The first proper book about music I read was Philip Norman’s Shout! And because it was the first, and because I was 13 years old, I accepted its analysis, that the recently deceased Lennon was the towering, tortured genius of the band, while McCartney was a thin-skinned prima donna writing plinky-plonky singalongs about sheepdogs and cross-dressing market traders for your mum and auntie. After a while, I began to realise that life and art were probably more complicated than that, especially when I read other books that didn’t necessarily followed Norman’s conventional “and then this happened” model of history. Among the most significant on my thinking and my own writing were Greil Marcus’s Lipstick Traces, which redefines punk rock in the context of Dada, Situationism and even the medieval Cathars; and then Peter Guralnick’s Sweet Soul Music, about the triumphs and tragedies of black musicians in the Southern states, against the backdrop of the political turbulence of the 60s and 70s. These books, and other, reinforced the idea that I hope informs my own writing: great art is always about more than itself. (Also, mainly thanks to Ian MacDonald’s Revolution in the Head, I came to realise that there was more depth to McCartney’s work than I’d realised, and that some of Lennon’s was a bit crap, really.)

So, with no slight intended to Norman’s work, I rather grew out of it, just as I’d grown out of Roald Dahl or CS Lewis (but retained a nostalgic fondness for them). And apparently Norman hasn’t taken such rejections lying down

In Britain, writing about rock music still isn’t really taken seriously – and, by and large, doesn’t deserve to be.

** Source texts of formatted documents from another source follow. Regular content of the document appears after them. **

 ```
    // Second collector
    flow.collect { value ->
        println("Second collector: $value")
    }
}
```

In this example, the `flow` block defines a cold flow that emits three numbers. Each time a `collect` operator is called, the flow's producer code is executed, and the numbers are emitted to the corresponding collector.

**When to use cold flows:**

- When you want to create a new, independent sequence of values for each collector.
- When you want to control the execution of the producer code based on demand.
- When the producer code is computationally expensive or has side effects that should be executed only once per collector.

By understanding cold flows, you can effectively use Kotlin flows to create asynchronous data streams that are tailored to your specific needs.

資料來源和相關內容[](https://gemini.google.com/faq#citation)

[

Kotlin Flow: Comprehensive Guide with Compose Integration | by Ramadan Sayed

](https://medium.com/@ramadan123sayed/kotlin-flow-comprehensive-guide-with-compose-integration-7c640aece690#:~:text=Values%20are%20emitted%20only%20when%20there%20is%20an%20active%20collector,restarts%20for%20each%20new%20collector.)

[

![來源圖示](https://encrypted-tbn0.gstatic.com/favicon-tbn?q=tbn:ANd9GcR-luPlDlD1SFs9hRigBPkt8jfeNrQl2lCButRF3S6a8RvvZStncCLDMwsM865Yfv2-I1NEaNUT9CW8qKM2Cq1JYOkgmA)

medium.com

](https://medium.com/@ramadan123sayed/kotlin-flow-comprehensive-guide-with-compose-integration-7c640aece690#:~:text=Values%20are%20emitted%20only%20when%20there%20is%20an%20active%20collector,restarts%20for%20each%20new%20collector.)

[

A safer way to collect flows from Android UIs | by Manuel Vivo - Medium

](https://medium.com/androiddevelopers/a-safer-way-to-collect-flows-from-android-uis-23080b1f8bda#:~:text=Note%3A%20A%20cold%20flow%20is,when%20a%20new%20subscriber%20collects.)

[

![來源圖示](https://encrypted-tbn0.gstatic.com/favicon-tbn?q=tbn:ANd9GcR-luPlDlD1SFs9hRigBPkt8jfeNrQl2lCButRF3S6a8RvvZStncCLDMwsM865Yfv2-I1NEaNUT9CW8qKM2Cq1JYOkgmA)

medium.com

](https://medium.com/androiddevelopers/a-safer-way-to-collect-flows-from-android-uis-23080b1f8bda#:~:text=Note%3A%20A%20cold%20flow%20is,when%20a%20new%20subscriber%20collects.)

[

In the US, by contrast, it’s taken far too seriously, with the earnest, plodding pair Greil Marcus and Peter Guralnick vying for supremacy in the field. To me, their combined surnames suggests a new verb, “to greilnick” – ie churn out leaden paragraphs overstuffed with show-offy facts, yet be unable to create a compelling narrative or convey character or atmosphere.

Poor Philip. Maybe the problem is that some of us are shallow enough to fall for the charm of those “show-offy facts”.